There's a wave of online-feminism that totes happiness as an act of revolution- that being oppressed in some way and still finding happiness and self-worth is a refusal to be crushed. But, like, why? Why should I be cheerful when my rights are seen as optional? I'm being obtuse, I know that if I march and shout and scream in the street I can smile and be calm in my own space. And one could argue that remaining strong and happy is the very purpose of feminism, so I'll give you that one.

So happiness is good (obviously) but where does that leave actual women? As far as I'm concerned happy women are on instagram and real women have fun, but they're not happy. The laughs that I share with my female pals are more akin to the fantastic So Sad Today twitter account.
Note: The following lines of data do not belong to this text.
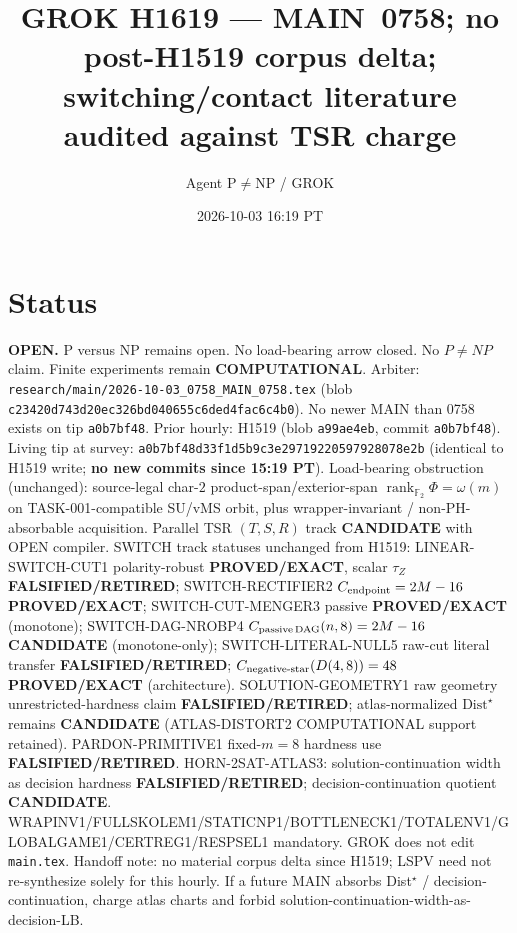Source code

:\documentclass[11pt]{article}
\title{GROK H1619 --- MAIN~0758; no post-H1519 corpus delta; switching/contact literature audited against TSR charge}
\author{Agent P$\neq$NP / GROK}
\date{2026-10-03 16:19 PT}
\begin{document}
\maketitle

\section*{Status}
\textbf{OPEN.} P versus NP remains open. No load-bearing arrow closed. No $P\neq NP$ claim.
Finite experiments remain \textbf{COMPUTATIONAL}.
Arbiter: \texttt{research/main/2026-10-03\_0758\_MAIN\_0758.tex}
(blob \texttt{c23420d743d20ec326bd040655c6ded4fac6c4b0}).
No newer MAIN than 0758 exists on tip \texttt{a0b7bf48}.
Prior hourly: H1519 (blob \texttt{a99ae4eb}, commit \texttt{a0b7bf48}).
Living tip at survey: \texttt{a0b7bf48d33f1d5b9c3e29719220597928078e2b}
(identical to H1519 write; \textbf{no new commits since 15:19 PT}).
Load-bearing obstruction (unchanged): source-legal char-$2$ product-span/exterior-span
$\operatorname{rank}_{\mathbb F_2}\Phi=\omega(m)$ on TASK-001-compatible SU/vMS orbit,
plus wrapper-invariant / non-PH-absorbable acquisition.
Parallel TSR $(T,S,R)$ track \textbf{CANDIDATE} with OPEN compiler.
SWITCH track statuses unchanged from H1519:
LINEAR-SWITCH-CUT1 polarity-robust \textbf{PROVED/EXACT}, scalar $\tau_Z$ \textbf{FALSIFIED/RETIRED};
SWITCH-RECTIFIER2 $C_{\rm endpoint}=2M-16$ \textbf{PROVED/EXACT};
SWITCH-CUT-MENGER3 passive \textbf{PROVED/EXACT} (monotone);
SWITCH-DAG-NROBP4 $C_{\rm passive\,DAG}(n,8)=2M-16$ \textbf{CANDIDATE} (monotone-only);
SWITCH-LITERAL-NULL5 raw-cut literal transfer \textbf{FALSIFIED/RETIRED};
$C_{\rm negative\textrm{-}star}(D(4,8))=48$ \textbf{PROVED/EXACT} (architecture).
SOLUTION-GEOMETRY1 raw geometry unrestricted-hardness claim
\textbf{FALSIFIED/RETIRED}; atlas-normalized $\mathrm{Dist}^\star$ remains \textbf{CANDIDATE}
(ATLAS-DISTORT2 COMPUTATIONAL support retained).
PARDON-PRIMITIVE1 fixed-$m=8$ hardness use \textbf{FALSIFIED/RETIRED}.
HORN-2SAT-ATLAS3: solution-continuation width as decision hardness
\textbf{FALSIFIED/RETIRED}; decision-continuation quotient \textbf{CANDIDATE}.
WRAPINV1/FULLSKOLEM1/STATICNP1/BOTTLENECK1/TOTALENV1/GLOBALGAME1/CERTREG1/RESPSEL1 mandatory.
GROK does not edit \texttt{main.tex}.
Handoff note: no material corpus delta since H1519; LSPV need not re-synthesize solely for this hourly.
If a future MAIN absorbs Dist$^\star$ / decision-continuation, charge atlas charts and forbid
solution-continuation-width-as-decision-LB.
\end{document}

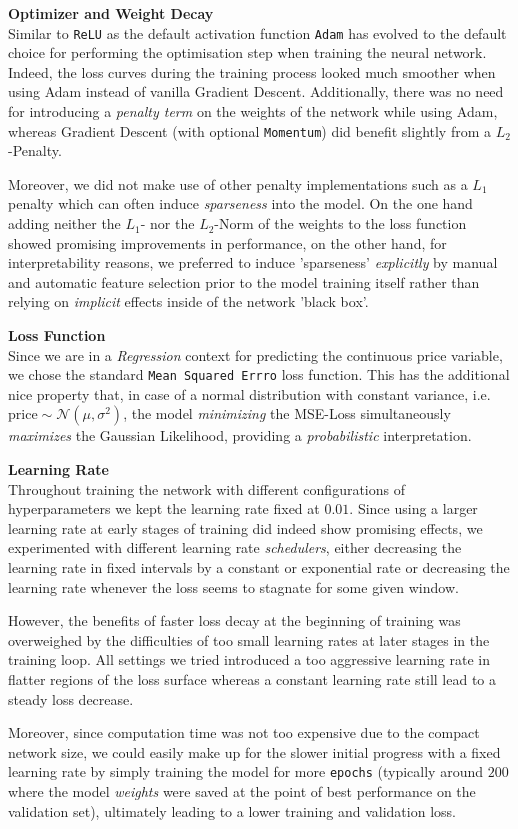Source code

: \documentclass[12pt, letterpaper]{article}
\begin{document}
\textbf{Optimizer and Weight Decay} \\
Similar to \texttt{ReLU} as the default activation function \texttt{Adam} has evolved to the default choice for performing the optimisation step when training the neural network.
Indeed, the loss curves during the training process looked much smoother when using Adam instead of vanilla Gradient Descent.
Additionally, there was no need for introducing a \emph{penalty term} on the weights of the network while using Adam, whereas Gradient Descent (with optional \texttt{Momentum}) did benefit slightly from a $L_2$-Penalty.

Moreover, we did not make use of other penalty implementations such as a $L_1$ penalty which can often induce \emph{sparseness} into the model.
On the one hand adding neither the $L_1$- nor the $L_2$-Norm of the weights to the loss function showed promising improvements in performance, on the other hand, for interpretability reasons, we preferred to induce 'sparseness' \emph{explicitly} by manual and automatic feature selection prior to the model training itself rather than relying on \emph{implicit} effects inside of the network 'black box'.

\textbf{Loss Function} \\
Since we are in a \emph{Regression} context for predicting the continuous price variable, we chose the standard \texttt{Mean Squared Errro} loss function.
This has the additional nice property that, in case of a normal distribution with constant variance, i.e. $\text{price} \sim \mathcal{N} \left(\mu, \sigma^2 \right)$, the model \emph{minimizing} the MSE-Loss simultaneously \emph{maximizes} the Gaussian Likelihood, providing a \emph{probabilistic} interpretation.

\textbf{Learning Rate} \\
Throughout training the network with different configurations of hyperparameters we kept the learning rate fixed at $0.01$.
Since using a larger learning rate at early stages of training did indeed show promising effects, we experimented with different learning rate \emph{schedulers}, either decreasing the learning rate in fixed intervals by a constant or exponential rate or decreasing the learning rate whenever the loss seems to stagnate for some given window.

However, the benefits of faster loss decay at the beginning of training was overweighed by the difficulties of too small learning rates at later stages in the training loop.
All settings we tried introduced a too aggressive learning rate in flatter regions of the loss surface whereas a constant learning rate still lead to a steady loss decrease.

Moreover, since computation time was not too expensive due to the compact network size, we could easily make up for the slower initial progress with a fixed learning rate by simply training the model for more \texttt{epochs} (typically around $200$ where the model \emph{weights} were saved at the point of best performance on the validation set), ultimately leading to a lower training and validation loss.


\newpage



\end{document}
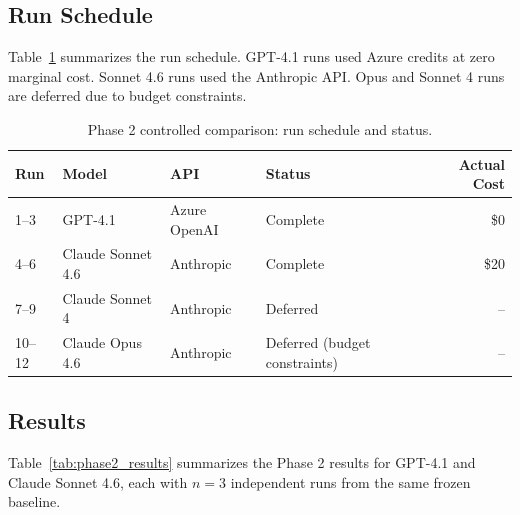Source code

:\documentclass[11pt]{article}
\begin{document}
\subsection{Run Schedule}
\label{sec:phase2_schedule}

Table~\ref{tab:phase2_runs} summarizes the run schedule. GPT-4.1 runs used Azure credits at zero marginal cost. Sonnet 4.6 runs used the Anthropic API. Opus and Sonnet 4 runs are deferred due to budget constraints.

\begin{table}[H]
\centering
\caption{Phase 2 controlled comparison: run schedule and status.}
\label{tab:phase2_runs}
\begin{tabular}{llllr}
\toprule
\textbf{Run} & \textbf{Model} & \textbf{API} & \textbf{Status} & \textbf{Actual Cost} \\
\midrule
1--3  & GPT-4.1           & Azure OpenAI & Complete & \$0 \\
4--6  & Claude Sonnet 4.6 & Anthropic    & Complete & \$20 \\
7--9  & Claude Sonnet 4   & Anthropic    & Deferred & -- \\
10--12 & Claude Opus 4.6  & Anthropic    & Deferred (budget constraints) & -- \\
\bottomrule
\end{tabular}
\end{table}

\subsection{Results}
\label{sec:phase2_results}

Table~\ref{tab:phase2_results} summarizes the Phase 2 results for GPT-4.1 and Claude Sonnet 4.6, each with $n=3$ independent runs from the same frozen baseline.
\end{document}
There's lots of stating bald facts about our loneliness and frustration whilst simultaneously screaming with laughter. If I were to sit down for coffee with a woman who tells me about how happy she is I would expect her to a) try and sell me something, or b) be incredibly unobservant, seriously girl, the world is on fire.

When pulling apart this kind of humour the temptation is to call it solipsistic, self-indulgent and first-world-problem-y. But dismissing women's right to feel disconnected is just another way of dismissing women.

Three weeks ago I started a podcast with my bestie Cate Beattie, it would be a place for us to feel sad and not be guilty. This is a remarkably hard thing to achieve. Even when we have explicitly said this there's we still apologise or make comments like 'You can't say that out loud'. I didn't think it was a remarkably feminist thing to do, and then I googled "Depression podcast" and all the results were all male. Valid and funny, but male.

The closest examples of funny, female sadness in mainstream films I can think of deal superficially with women who have been heartbroken by men ( Bridget Jones, First Wives Club, Legally Blonde). Independent cinema works harder with Greta Girwig, Jenny Slate, Lake Bell, Kristen Wiig and others doing a bad job at being a grown up in the same way men in films like Fight Club, Knocked Up and anything Woody Allan ever touched are.

Musicians are taking up the call easily, with musicians like Taco Cat, The Prettiots, and Mistki writing songs with lyrics like "On a scale of one to Plath I'm like a four, My head's not in the oven, but I can't get off the floor". Skirting misery with humour in a way that's super female.It's not the male version of sadness that points to the world and says it's society that did this; it's a conversation. You're invited to laugh and feel less lonely. You could call it venting or you could label it as women providing validation.

While women are more likely to seek help for mental health issues, female sadness is often couched in shame, it's off-brand and unappealing so stop it. An excellent illustration of being women being asked to be happy when they're not is in the hugely under rated Inside Out. The biggest criticism to women who express their sadness or dissatisfaction is that they are unattractive. I don't watch Girls (because I hold women to an impossibly high standard and Lena Durham is problematic AF) but if I did watch I know I'd find messy, complex women who feel sad and are given airtime that would usually be dedicated to women tripping along in high heels, greeting sandwich sellers by their first name and meeting their third act with a go-get-em-attitude and excellent makeup.